24 maio 2017

PELO 41º ANIVERSÁRIO DO «JULGAMENTO DE PARIS»

O julgamento de que aqui se vai falar teve muitos juízes, onze, conforme se pode ver nesta fotografia acima e de cuja reputação jurídica falaremos mais adiante. E os réus (se assim os podemos designar) foram vinte vinhos (dez brancos e dez tintos) que foram submetidos a uma prova cega para a sua classificação num concurso realizado em Paris naquele dia 24 de Maio de 1976, promovido por um importante comerciante de vinhos de qualidade de nacionalidade britânica. Os jurados haviam sido selecionados de entre a nata dos provadores de França, nomes que não dizem nada aos leigos, mas que incluíam, e só para exemplo, Odette Kahn, que era a chefe de redacção da revista La Revue du vin de France ou Christian Vanneque, o escanção do restaurante La Tour d'Argent, reputado por albergar a melhor cave de vinhos de todos os restaurantes parisienses. Configurada a excelência de quem ia julgar, resta acrescentar um detalhe: por uma primeira vez naqueles meios tão sofisticados, os reputadíssimos e incomparáveis vinhos franceses iriam poder ser comparados com concorrentes produzidos do outro lado do Atlântico, californianos, produzidos a partir das mesmas castas que haviam guindado os vinhos franceses à sua reputação impar. Enfim, para encurtar uma história que teve imensas peripécias mas cujo desfecho já se adivinha, não é que os vencedores em cada uma das duas categorias (brancos e tintos) foram vinhos californianos?...
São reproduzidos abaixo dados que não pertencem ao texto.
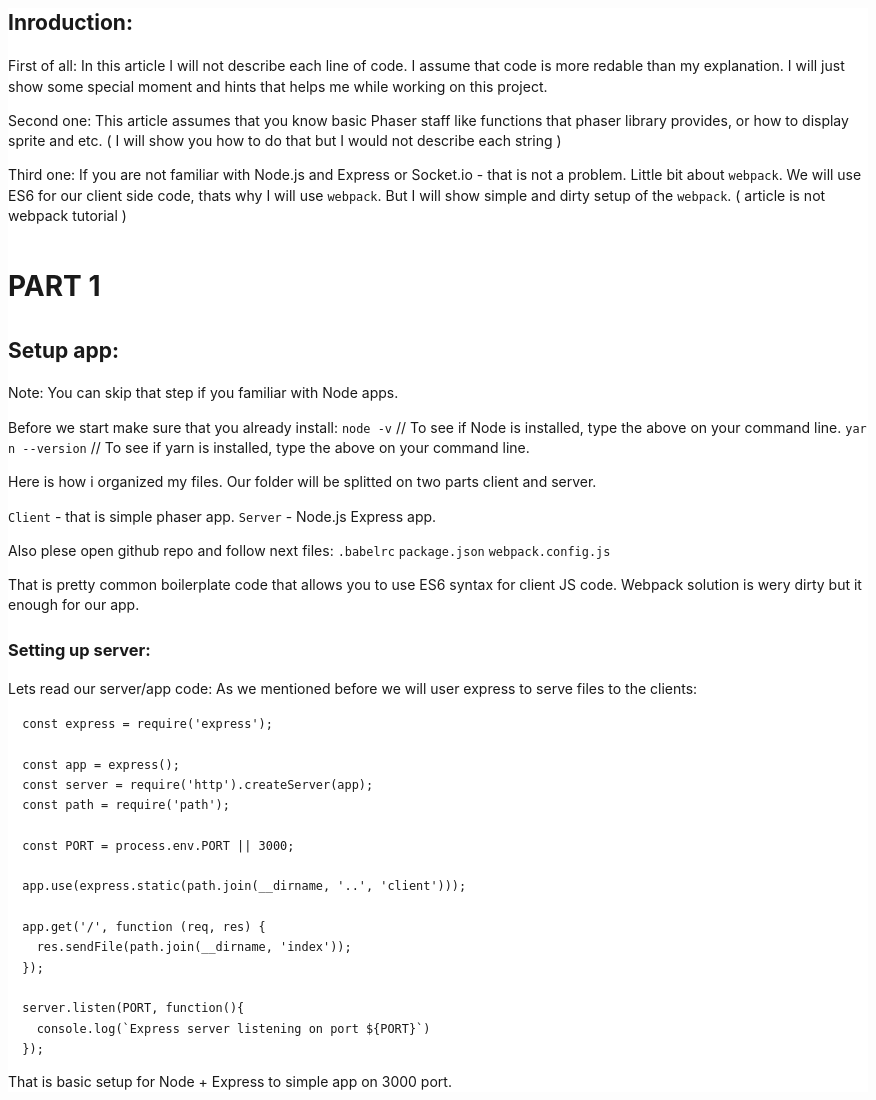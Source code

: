 ## Inroduction:
First of all: In this article I will not describe each line of code. I assume that code is more redable than my explanation. I will just show some special moment and hints that helps me while working on this project.

Second one: This article assumes that you know basic Phaser staff like functions that phaser library provides, or how to display sprite and etc.
( I will show you how to do that but I would not describe each string )

Third one: If you are not familiar with Node.js and Express or Socket.io - that is not a problem.
Little bit about `webpack`. We will use ES6 for our client side code, thats why I will use `webpack`. But I will show simple and dirty setup of the `webpack`.
( article is not webpack tutorial )

# PART 1

## Setup app:
Note: You can skip that step if you familiar with Node apps.

Before we start make sure that you already install:
`node -v` // To see if Node is installed, type the above on your command line.
`yarn --version` // To see if yarn is installed, type the above on your command line.

Here is how i organized my files. Our folder will be splitted on two parts client and server.

`Client` - that is simple phaser app.
`Server` - Node.js Express app.

Also plese open github repo and follow next files:
`.babelrc`
`package.json`
`webpack.config.js`

That is pretty common boilerplate code that allows you to use ES6 syntax for client JS code.
Webpack solution is wery dirty but it enough for our app.


### Setting up server:

Lets read our server/app code:
As we mentioned before we will user express to serve files to the clients:

```
  const express = require('express');

  const app = express();
  const server = require('http').createServer(app);
  const path = require('path');

  const PORT = process.env.PORT || 3000;

  app.use(express.static(path.join(__dirname, '..', 'client')));

  app.get('/', function (req, res) {
    res.sendFile(path.join(__dirname, 'index'));
  });

  server.listen(PORT, function(){
    console.log(`Express server listening on port ${PORT}`)
  });
```
That is basic setup for Node + Express to simple app on 3000 port.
Parece-me desnecessário explicar que o assunto se tornou numa grande barracada. Não era o reconhecimento do facto do vinho francês ser perfeitamente comparável com o que era produzido noutras regiões do Mundo. Era o facto desse reconhecimento ter sido avalizado pelo que de melhor a França apresentava em termos de provadores. Odette Kahn «celebrizou-se» na ocasião por, em vez de embatucar como o fizeram os seus colegas, ter ido ter com os organizadores a pedir-lhes de volta o seu boletim com as pontuações. Claro que aqueles, polidamente, declinaram o pedido. Mas houve um silêncio opressivo das revistas da especialidade a respeito do evento. Se ele veio a ser quebrado foi através da revista (bem generalista) Time e porque o assunto interessava sobremaneira em termos comerciais aos viticultores norte-americanos. O acontecimento só é hoje recordado porque, ao arrepio dos franceses que o querem esquecer, são os norte-americanos que não se cansam de o evocar. Tivesse o episódio acontecido com vinhos italianos, espanhóis, argentinos, australianos e ele já há muito estaria esquecido. Um ensinamento se retira de tudo isto, porém: testes cegos podem-se tornar na hecatombe das convenções sociais quando estas não têm fundamentação objectiva. É algo que me lembro sempre quando vejo assuntos deste e de género semelhante a serem abordados, seja a excelência dos vinhos, seja a maravilha da cozinha de um Mestre Cuca. Afinal, creio que pode haver um sentido complementar para aquele ditado daqueles anos que sugeria que a Vida é feita de pequenos nadas... Também pode ser feita de Grandes Nadas.